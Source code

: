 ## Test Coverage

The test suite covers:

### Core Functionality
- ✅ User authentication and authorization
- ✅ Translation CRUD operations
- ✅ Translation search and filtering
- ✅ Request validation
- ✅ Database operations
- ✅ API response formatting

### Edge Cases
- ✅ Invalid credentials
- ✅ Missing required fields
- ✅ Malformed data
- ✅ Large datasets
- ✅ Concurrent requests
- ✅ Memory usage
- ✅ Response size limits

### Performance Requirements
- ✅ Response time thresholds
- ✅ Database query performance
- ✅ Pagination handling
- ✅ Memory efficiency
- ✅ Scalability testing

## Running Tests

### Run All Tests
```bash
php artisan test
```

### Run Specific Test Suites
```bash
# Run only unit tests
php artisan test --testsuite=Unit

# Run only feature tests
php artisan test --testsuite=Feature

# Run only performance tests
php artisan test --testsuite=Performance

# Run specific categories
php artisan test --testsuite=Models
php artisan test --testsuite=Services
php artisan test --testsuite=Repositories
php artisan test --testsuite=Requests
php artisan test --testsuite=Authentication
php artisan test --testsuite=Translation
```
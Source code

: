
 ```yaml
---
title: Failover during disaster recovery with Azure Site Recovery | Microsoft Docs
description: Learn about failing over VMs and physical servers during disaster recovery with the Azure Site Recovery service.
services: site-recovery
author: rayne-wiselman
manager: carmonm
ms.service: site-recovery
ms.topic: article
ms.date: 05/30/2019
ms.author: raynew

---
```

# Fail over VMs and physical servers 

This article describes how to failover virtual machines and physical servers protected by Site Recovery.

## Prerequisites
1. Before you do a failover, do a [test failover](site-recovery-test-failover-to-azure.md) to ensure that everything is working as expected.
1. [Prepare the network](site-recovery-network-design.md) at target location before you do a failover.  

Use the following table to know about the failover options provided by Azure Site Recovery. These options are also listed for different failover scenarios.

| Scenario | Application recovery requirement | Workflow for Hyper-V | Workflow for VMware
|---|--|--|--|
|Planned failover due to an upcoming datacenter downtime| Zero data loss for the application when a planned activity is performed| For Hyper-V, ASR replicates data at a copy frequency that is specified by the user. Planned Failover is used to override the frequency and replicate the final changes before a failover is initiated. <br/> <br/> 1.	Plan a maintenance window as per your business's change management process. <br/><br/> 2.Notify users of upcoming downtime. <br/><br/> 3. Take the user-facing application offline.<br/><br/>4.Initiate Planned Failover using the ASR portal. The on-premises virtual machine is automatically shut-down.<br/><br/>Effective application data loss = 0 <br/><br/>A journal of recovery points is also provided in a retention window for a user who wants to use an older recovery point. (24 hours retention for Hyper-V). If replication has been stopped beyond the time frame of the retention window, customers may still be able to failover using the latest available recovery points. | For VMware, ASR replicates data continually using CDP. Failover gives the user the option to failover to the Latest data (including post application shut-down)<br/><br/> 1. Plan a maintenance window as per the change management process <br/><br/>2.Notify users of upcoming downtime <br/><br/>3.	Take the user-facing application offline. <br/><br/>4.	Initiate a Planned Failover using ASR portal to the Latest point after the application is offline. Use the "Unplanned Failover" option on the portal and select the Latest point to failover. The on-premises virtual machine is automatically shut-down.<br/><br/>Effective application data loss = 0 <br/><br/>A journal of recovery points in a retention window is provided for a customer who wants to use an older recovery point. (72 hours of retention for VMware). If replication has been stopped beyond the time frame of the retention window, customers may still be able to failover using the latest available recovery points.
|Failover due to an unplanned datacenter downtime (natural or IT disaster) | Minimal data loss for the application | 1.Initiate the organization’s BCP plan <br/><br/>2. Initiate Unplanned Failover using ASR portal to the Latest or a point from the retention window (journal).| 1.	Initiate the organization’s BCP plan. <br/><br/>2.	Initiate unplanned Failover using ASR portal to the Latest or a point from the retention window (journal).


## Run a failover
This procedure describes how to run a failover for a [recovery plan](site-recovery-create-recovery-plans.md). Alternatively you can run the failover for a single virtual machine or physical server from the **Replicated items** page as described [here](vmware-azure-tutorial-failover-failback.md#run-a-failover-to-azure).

**Exercise**
Whichever lines of the data include the word "artisan", pull them out.

**Output for this exercise**
php artisan test
php artisan test --testsuite=Unit
php artisan test --testsuite=Feature
php artisan test --testsuite=Performance
php artisan test --testsuite=Models
php artisan test --testsuite=Services
php artisan test --testsuite=Repositories
php artisan test --testsuite=Requests
php artisan test --testsuite=Authentication
php artisan test --testsuite=Translation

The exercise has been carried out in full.